Figen Yüksekdağ ise saray merkezli bir savaş koalisyonun gençleri ve halkı karanlığa ittildiğine dikka çekti. Figen, "Bu karanlığın aydınlığa dönmesi için birilerinin ışıkları yakması gerekiyor. İşte bugün kadınlar bu savaş karanlığını yok edip ışığı aydınlatabilecek esas güçtür. Asker ve polisin, gerillanın annelerinin de ülkenin bütün evlatları için artık savaşa hayır demesinin zamanı gelmiştir" dedi.

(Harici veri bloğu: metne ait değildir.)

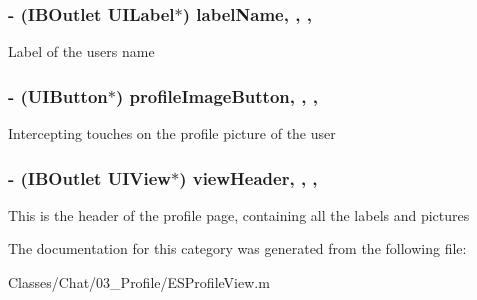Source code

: \subsubsection[{label\+Name}]{\setlength{\rightskip}{0pt plus 5cm}-\/ (I\+B\+Outlet U\+I\+Label$\ast$) label\+Name\hspace{0.3cm}{\ttfamily [read]}, {\ttfamily [write]}, {\ttfamily [nonatomic]}, {\ttfamily [strong]}}\label{category_e_s_profile_view_07_08_a16688abf50759074dad3e4cff22a3bea}
Label of the user\textquotesingle{}s name \hypertarget{category_e_s_profile_view_07_08_a84e00981667dd253f902ca17d76443db}{}
\subsubsection[{profile\+Image\+Button}]{\setlength{\rightskip}{0pt plus 5cm}-\/ (U\+I\+Button$\ast$) profile\+Image\+Button\hspace{0.3cm}{\ttfamily [read]}, {\ttfamily [write]}, {\ttfamily [nonatomic]}, {\ttfamily [strong]}}\label{category_e_s_profile_view_07_08_a84e00981667dd253f902ca17d76443db}
Intercepting touches on the profile picture of the user \hypertarget{category_e_s_profile_view_07_08_a7f9431f802b522499bab2a8b4b90f298}{}
\subsubsection[{view\+Header}]{\setlength{\rightskip}{0pt plus 5cm}-\/ (I\+B\+Outlet U\+I\+View$\ast$) view\+Header\hspace{0.3cm}{\ttfamily [read]}, {\ttfamily [write]}, {\ttfamily [nonatomic]}, {\ttfamily [strong]}}\label{category_e_s_profile_view_07_08_a7f9431f802b522499bab2a8b4b90f298}
This is the header of the profile page, containing all the labels and pictures 

The documentation for this category was generated from the following file\+:\begin{DoxyCompactItemize}
\item 
Classes/\+Chat/03\+\_\+\+Profile/E\+S\+Profile\+View.\+m\end{DoxyCompactItemize}
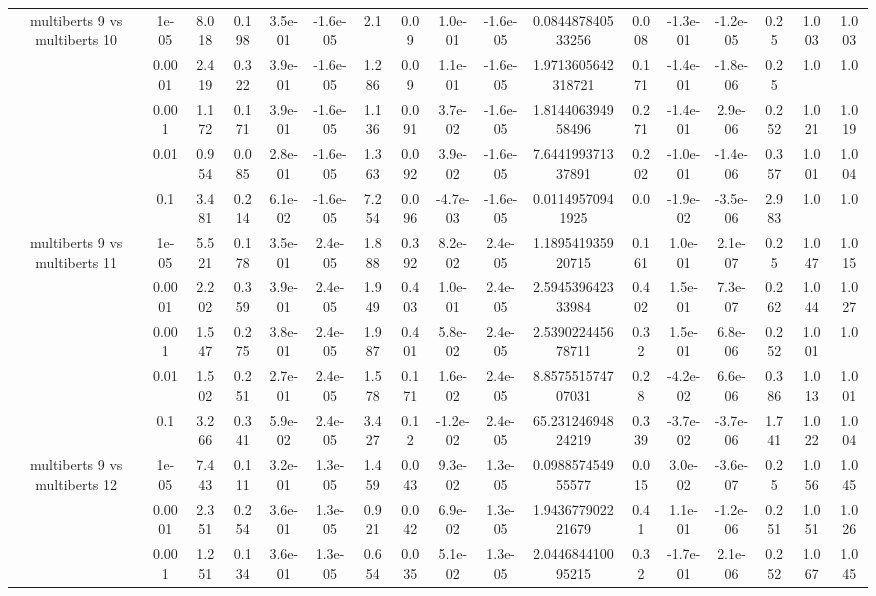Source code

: \begin{tabular}{|c|c|c|c|c|c|c|c|c|c|c|c|c|c|c|c|c|}
\hline
\multirow{5}{*}{multiberts 9 vs multiberts 10} & 1e-05 & 8.018 & 0.198 & 3.5e-01 & -1.6e-05 & 2.1 & 0.09 & 1.0e-01 & -1.6e-05 & 0.084487840533256 & 0.008 & -1.3e-01 & -1.2e-05 & 0.25 & 1.003 & 1.003 \\
 & 0.0001 & 2.419 & 0.322 & 3.9e-01 & -1.6e-05 & 1.286 & 0.09 & 1.1e-01 & -1.6e-05 & 1.9713605642318721 & 0.171 & -1.4e-01 & -1.8e-06 & 0.25 & 1.0 & 1.0 \\
 & 0.001 & 1.172 & 0.171 & 3.9e-01 & -1.6e-05 & 1.136 & 0.091 & 3.7e-02 & -1.6e-05 & 1.814406394958496 & 0.271 & -1.4e-01 & 2.9e-06 & 0.252 & 1.021 & 1.019 \\
 & 0.01 & 0.954 & 0.085 & 2.8e-01 & -1.6e-05 & 1.363 & 0.092 & 3.9e-02 & -1.6e-05 & 7.644199371337891 & 0.202 & -1.0e-01 & -1.4e-06 & 0.357 & 1.001 & 1.004 \\
 & 0.1 & 3.481 & 0.214 & 6.1e-02 & -1.6e-05 & 7.254 & 0.096 & -4.7e-03 & -1.6e-05 & 0.01149570941925 & 0.0 & -1.9e-02 & -3.5e-06 & 2.983 & 1.0 & 1.0 \\
\hline
\multirow{5}{*}{multiberts 9 vs multiberts 11} & 1e-05 & 5.521 & 0.178 & 3.5e-01 & 2.4e-05 & 1.888 & 0.392 & 8.2e-02 & 2.4e-05 & 1.189541935920715 & 0.161 & 1.0e-01 & 2.1e-07 & 0.25 & 1.047 & 1.015 \\
 & 0.0001 & 2.202 & 0.359 & 3.9e-01 & 2.4e-05 & 1.949 & 0.403 & 1.0e-01 & 2.4e-05 & 2.594539642333984 & 0.402 & 1.5e-01 & 7.3e-07 & 0.262 & 1.044 & 1.027 \\
 & 0.001 & 1.547 & 0.275 & 3.8e-01 & 2.4e-05 & 1.987 & 0.401 & 5.8e-02 & 2.4e-05 & 2.539022445678711 & 0.32 & 1.5e-01 & 6.8e-06 & 0.252 & 1.001 & 1.0 \\
 & 0.01 & 1.502 & 0.251 & 2.7e-01 & 2.4e-05 & 1.578 & 0.171 & 1.6e-02 & 2.4e-05 & 8.857551574707031 & 0.28 & -4.2e-02 & 6.6e-06 & 0.386 & 1.013 & 1.001 \\
 & 0.1 & 3.266 & 0.341 & 5.9e-02 & 2.4e-05 & 3.427 & 0.12 & -1.2e-02 & 2.4e-05 & 65.23124694824219 & 0.339 & -3.7e-02 & -3.7e-06 & 1.741 & 1.022 & 1.004 \\
\hline
\multirow{5}{*}{multiberts 9 vs multiberts 12} & 1e-05 & 7.443 & 0.111 & 3.2e-01 & 1.3e-05 & 1.459 & 0.043 & 9.3e-02 & 1.3e-05 & 0.098857454955577 & 0.015 & 3.0e-02 & -3.6e-07 & 0.25 & 1.056 & 1.045 \\
 & 0.0001 & 2.351 & 0.254 & 3.6e-01 & 1.3e-05 & 0.921 & 0.042 & 6.9e-02 & 1.3e-05 & 1.943677902221679 & 0.41 & 1.1e-01 & -1.2e-06 & 0.251 & 1.051 & 1.026 \\
 & 0.001 & 1.251 & 0.134 & 3.6e-01 & 1.3e-05 & 0.654 & 0.035 & 5.1e-02 & 1.3e-05 & 2.044684410095215 & 0.32 & -1.7e-01 & 2.1e-06 & 0.252 & 1.067 & 1.045 \\

\end{tabular}
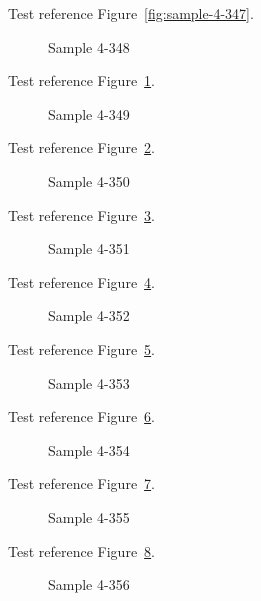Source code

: Test reference Figure~\ref{fig:sample-4-347}.

\begin{figure}[tbhp]
\caption{Sample 4-348}
\label{fig:sample-4-348}
\end{figure}

Test reference Figure~\ref{fig:sample-4-348}.

\begin{figure}[tbhp]
\caption{Sample 4-349}
\label{fig:sample-4-349}
\end{figure}

Test reference Figure~\ref{fig:sample-4-349}.

\begin{figure}[tbhp]
\caption{Sample 4-350}
\label{fig:sample-4-350}
\end{figure}

Test reference Figure~\ref{fig:sample-4-350}.

\begin{figure}[tbhp]
\caption{Sample 4-351}
\label{fig:sample-4-351}
\end{figure}

Test reference Figure~\ref{fig:sample-4-351}.

\begin{figure}[tbhp]
\caption{Sample 4-352}
\label{fig:sample-4-352}
\end{figure}

Test reference Figure~\ref{fig:sample-4-352}.

\begin{figure}[tbhp]
\caption{Sample 4-353}
\label{fig:sample-4-353}
\end{figure}

Test reference Figure~\ref{fig:sample-4-353}.

\begin{figure}[tbhp]
\caption{Sample 4-354}
\label{fig:sample-4-354}
\end{figure}

Test reference Figure~\ref{fig:sample-4-354}.

\begin{figure}[tbhp]
\caption{Sample 4-355}
\label{fig:sample-4-355}
\end{figure}

Test reference Figure~\ref{fig:sample-4-355}.

\begin{figure}[tbhp]
\caption{Sample 4-356}
\label{fig:sample-4-356}
\end{figure}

'90'lı yılların karanlık güçleri devreye sokuldu'

Pîrsûs'daki (Suruç) katliamı hatırlatan Figen, "Pîrsûs katliamı sadece DAİŞ'in kendisi merkezli gerçekleştirdiği bir katliam değil. DAİŞ'in böyle bir katliama gerçekleştirdiği destekçileridir. Bizi görsek dahi tehditleri ile susturmaya çalıştı. Ama biz demokrasi güçleri olarak buna karşı sessiz kalmadı" dedi. Karanlık güçlerin Türkiye'de yeniden devreye sokulduğunu belirten Figen, 90'lı yıllarda derin güçlerin destekleri ortaya çıkarılan güçler ortaya çıkarıldı. Pîrsûs katliamın failleri hala ortaya çıkarılmadığını ifade eden Figen, "DAİŞ'e karşı mücadele adına sınır dışı ve sınır içinde operasyonlar başlatıldı. Alınan arasında sadece temsilci düzeyinde DAİŞ iddiası ile gözaltına alınanlar oldu. Gerçekte alınanlar ise HDP'li ve demokrasi güçleri oldu" dedi.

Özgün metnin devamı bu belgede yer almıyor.